== Task to complete ==
Repeat verbatim the lines of the data below, beginning with the line containing "Y(1,i) = norm(A*x(:,i)-b,2);" and continuing to the end.

== Data to examine ==
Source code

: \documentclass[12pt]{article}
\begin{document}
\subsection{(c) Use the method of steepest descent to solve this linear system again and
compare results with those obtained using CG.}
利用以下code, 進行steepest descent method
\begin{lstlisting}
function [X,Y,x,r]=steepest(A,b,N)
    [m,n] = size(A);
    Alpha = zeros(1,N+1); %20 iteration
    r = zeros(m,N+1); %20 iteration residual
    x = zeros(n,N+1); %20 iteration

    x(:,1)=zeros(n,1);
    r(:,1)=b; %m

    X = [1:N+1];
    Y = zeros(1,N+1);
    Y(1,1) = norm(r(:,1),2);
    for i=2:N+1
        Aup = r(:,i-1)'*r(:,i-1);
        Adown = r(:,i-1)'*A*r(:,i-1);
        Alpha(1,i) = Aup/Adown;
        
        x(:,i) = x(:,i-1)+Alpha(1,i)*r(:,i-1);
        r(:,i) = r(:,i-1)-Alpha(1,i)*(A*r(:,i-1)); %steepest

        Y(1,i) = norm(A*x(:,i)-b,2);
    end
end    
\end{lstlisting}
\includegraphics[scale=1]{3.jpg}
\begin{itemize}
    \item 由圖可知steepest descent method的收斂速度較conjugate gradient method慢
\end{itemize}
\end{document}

== Written solution ==
        Y(1,i) = norm(A*x(:,i)-b,2);
    end
end    
\end{lstlisting}
\includegraphics[scale=1]{3.jpg}
\begin{itemize}
    \item 由圖可知steepest descent method的收斂速度較conjugate gradient method慢
\end{itemize}
\end{document}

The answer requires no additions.